VATICAN CITY, NOV 9, 2004 (VIS) - As they conclude their "ad limina" visit, the bishops from the Episcopal Conference of the Indian Ocean (CEDOI) were welcomed today by the Holy Father who, in his talk to them in French, underscored the need for "authentic spiritual communion" given "the diversity of human and religious situations of your region" and "also the great distances that separate your dioceses."

  Bishop Gilbert Aubry, president of the conference, pointed out in his address to the Holy Father that CEDOI is in fact composed of one Islamic republic (the Comoros Islands), two republics that are part of the Commonwealth (Seychelles and Mauritius), an overseas French department which is also an ultra-peripheral region of Europe (La Reunion) and a French territorial community (the island of Mayotte).

  The Pope began his talk by inviting "Christian people to live the just-begun Year of the Eucharist as an intense time of encounters with Christ," calling it a time to "discover in this incomparable treasure that Jesus left us the joy and goodness of the loving presence of the Savior" and a time to "rediscover the meaning of Sunday and the need to make it holy, notably by regular participation in Sunday Mass."

  Calling the formation of future priests "a challenge" for the Church, John Paul II encouraged seminary formators "in their precious service" of seeing that seminaries "become the place of a serious discernment of vocations and an authentic community formation to the ministerial priesthood." He urged the bishops to reevaluate the pastoral ministry for vocations and "to make it an essential concern in your dioceses." Care for your priests in their spiritual lives, he exhorted, and give them a solid foundation on which to build, especially "through assiduous prayer life and the sacraments of the Eucharist and Penance. ... Be close to them through welcoming, listening, and shared friendship so they do not feel isolated or misunderstood."

  The Pope then underlined the importance of having lay people with "a solid religious formation" whose presence and work in society, "in the presence of other religions and also with the activity of sects," will communicate the Christian message and encourage other disciples of Christ to give witness to their faith.
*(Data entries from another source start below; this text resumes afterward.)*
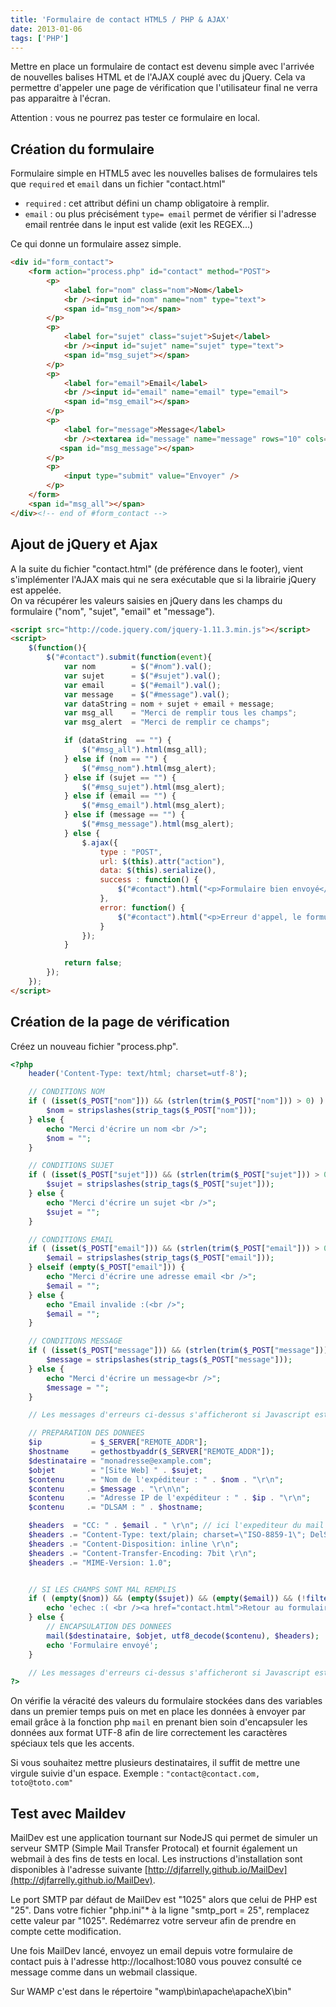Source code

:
 ```yaml
---
title: 'Formulaire de contact HTML5 / PHP & AJAX'
date: 2013-01-06
tags: ['PHP']
---
```


Mettre en place un formulaire de contact est devenu simple avec l'arrivée de nouvelles balises HTML et de l'AJAX couplé avec du jQuery. Cela va permettre d'appeler une page de vérification que l'utilisateur final ne verra pas apparaitre à l'écran.

Attention : vous ne pourrez pas tester ce formulaire en local.

## Création du formulaire

Formulaire simple en HTML5 avec les nouvelles balises de formulaires tels que `required` et `email` dans un fichier "contact.html"

- `required` : cet attribut défini un champ obligatoire à remplir.
- `email` : ou plus précisément `type= email` permet de vérifier si l'adresse email rentrée dans le input est valide (exit les REGEX...)

Ce qui donne un formulaire assez simple.

```html
<div id="form_contact">
    <form action="process.php" id="contact" method="POST">
        <p>
            <label for="nom" class="nom">Nom</label>
            <br /><input id="nom" name="nom" type="text">
            <span id="msg_nom"></span>
        </p>
        <p>
            <label for="sujet" class="sujet">Sujet</label>
            <br /><input id="sujet" name="sujet" type="text">
            <span id="msg_sujet"></span>
        </p>
        <p>
            <label for="email">Email</label>
            <br /><input id="email" name="email" type="email">
            <span id="msg_email"></span>
        </p>
        <p>
            <label for="message">Message</label>
            <br /><textarea id="message" name="message" rows="10" cols="80"></textarea>
           <span id="msg_message"></span>
        </p>
        <p>
            <input type="submit" value="Envoyer" />
        </p>
    </form>
    <span id="msg_all"></span> 
</div><!-- end of #form_contact -->
```

## Ajout de jQuery et Ajax

A la suite du fichier "contact.html" (de préférence dans le footer), vient s'implémenter l'AJAX mais qui ne sera exécutable que si la librairie jQuery est appelée.  
On va récupérer les valeurs saisies en jQuery dans les champs du formulaire ("nom", "sujet", "email" et "message").

```html
<script src="http://code.jquery.com/jquery-1.11.3.min.js"></script>
<script>
    $(function(){
        $("#contact").submit(function(event){
            var nom        = $("#nom").val();
            var sujet      = $("#sujet").val();
            var email      = $("#email").val();
            var message    = $("#message").val();
            var dataString = nom + sujet + email + message;
            var msg_all    = "Merci de remplir tous les champs";
            var msg_alert  = "Merci de remplir ce champs";

            if (dataString  == "") {
                $("#msg_all").html(msg_all);
            } else if (nom == "") {
                $("#msg_nom").html(msg_alert);
            } else if (sujet == "") {
                $("#msg_sujet").html(msg_alert);
            } else if (email == "") {
                $("#msg_email").html(msg_alert);
            } else if (message == "") {
                $("#msg_message").html(msg_alert);
            } else {
                $.ajax({
                    type : "POST",
                    url: $(this).attr("action"),
                    data: $(this).serialize(),
                    success : function() {
                        $("#contact").html("<p>Formulaire bien envoyé</p>");
                    },
                    error: function() {
                        $("#contact").html("<p>Erreur d'appel, le formulaire ne peut pas fonctionner</p>");
                    }
                });
            }

            return false;
        });
    });
</script>
```

## Création de la page de vérification

Créez un nouveau fichier "process.php".

```php
<?php
    header('Content-Type: text/html; charset=utf-8');

    // CONDITIONS NOM
    if ( (isset($_POST["nom"])) && (strlen(trim($_POST["nom"])) > 0) ) {
        $nom = stripslashes(strip_tags($_POST["nom"]));
    } else {
        echo "Merci d'écrire un nom <br />";
        $nom = "";
    }

    // CONDITIONS SUJET
    if ( (isset($_POST["sujet"])) && (strlen(trim($_POST["sujet"])) > 0) ) {
        $sujet = stripslashes(strip_tags($_POST["sujet"]));
    } else {
        echo "Merci d'écrire un sujet <br />";
        $sujet = "";
    }

    // CONDITIONS EMAIL
    if ( (isset($_POST["email"])) && (strlen(trim($_POST["email"])) > 0) && (filter_var($_POST["email"], FILTER_VALIDATE_EMAIL)) ) {
        $email = stripslashes(strip_tags($_POST["email"]));
    } elseif (empty($_POST["email"])) {
        echo "Merci d'écrire une adresse email <br />";
        $email = "";
    } else {
        echo "Email invalide :(<br />";
        $email = "";
    }

    // CONDITIONS MESSAGE
    if ( (isset($_POST["message"])) && (strlen(trim($_POST["message"])) > 0) ) {
        $message = stripslashes(strip_tags($_POST["message"]));
    } else {
        echo "Merci d'écrire un message<br />";
        $message = "";
    }

    // Les messages d'erreurs ci-dessus s'afficheront si Javascript est désactivé

    // PREPARATION DES DONNEES
    $ip           = $_SERVER["REMOTE_ADDR"];
    $hostname     = gethostbyaddr($_SERVER["REMOTE_ADDR"]);
    $destinataire = "monadresse@example.com";
    $objet        = "[Site Web] " . $sujet;
    $contenu      = "Nom de l'expéditeur : " . $nom . "\r\n";
    $contenu     .= $message . "\r\n\n";
    $contenu     .= "Adresse IP de l'expéditeur : " . $ip . "\r\n";
    $contenu     .= "DLSAM : " . $hostname;

    $headers  = "CC: " . $email . " \r\n"; // ici l'expediteur du mail
    $headers .= "Content-Type: text/plain; charset=\"ISO-8859-1\"; DelSp=\"Yes\"; format=flowed /r/n";
    $headers .= "Content-Disposition: inline \r\n";
    $headers .= "Content-Transfer-Encoding: 7bit \r\n";
    $headers .= "MIME-Version: 1.0";


    // SI LES CHAMPS SONT MAL REMPLIS
    if ( (empty($nom)) && (empty($sujet)) && (empty($email)) && (!filter_var($email, FILTER_VALIDATE_EMAIL)) && (empty($message)) ) {
        echo 'echec :( <br /><a href="contact.html">Retour au formulaire</a>';
    } else {
        // ENCAPSULATION DES DONNEES 
        mail($destinataire, $objet, utf8_decode($contenu), $headers);
        echo 'Formulaire envoyé';
    }

    // Les messages d'erreurs ci-dessus s'afficheront si Javascript est désactivé
?>
```

On vérifie la véracité des valeurs du formulaire stockées dans des variables dans un premier temps puis on met en place les données à envoyer par email grâce à la fonction php `mail` en prenant bien soin d'encapsuler les données aux format UTF-8 afin de lire correctement les caractères spéciaux tels que les accents.

Si vous souhaitez mettre plusieurs destinataires, il suffit de mettre une virgule suivie d'un espace. Exemple : `"contact@contact.com, toto@toto.com"`

## Test avec Maildev

MailDev est une application tournant sur NodeJS qui permet de simuler un serveur SMTP (Simple Mail Transfer Protocal) et fournit également un webmail à des fins de tests en local. Les instructions d'installation sont disponibles à l'adresse suivante [http://djfarrelly.github.io/MailDev](http://djfarrelly.github.io/MailDev).

Le port SMTP par défaut de MailDev est "1025" alors que celui de PHP est "25". Dans votre fichier "php.ini"* à la ligne "smtp_port = 25", remplacez cette valeur par "1025". Redémarrez votre serveur afin de prendre en compte cette modification.

Une fois MailDev lancé, envoyez un email depuis votre formulaire de contact puis à l'adresse http://localhost:1080 vous pouvez consulté ce message comme dans un webmail classique.

Sur WAMP c'est dans le répertoire "wamp\bin\apache\apacheX\bin"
He added that "inculturation of the Gospel message is a task of great importance," and said that "for people to progress peacefully inter-religious dialogue is also a necessity."

  The Holy Father dedicated closing remarks to the family and to young people. "Attention to families and to their harmonious development," he said, "is one of your pastoral priorities," especially because "societal evolutions today contribute to making family structures fragile." He asked the bishops to insist on "the value of marriage and the family in God's plan," stating that families "are the privileged place for forming young people and for transmitting moral and spiritual values." And, he said, "the human and spiritual formation of young people is urgent in order to respond to the challenges of witnessing to the Gospel today."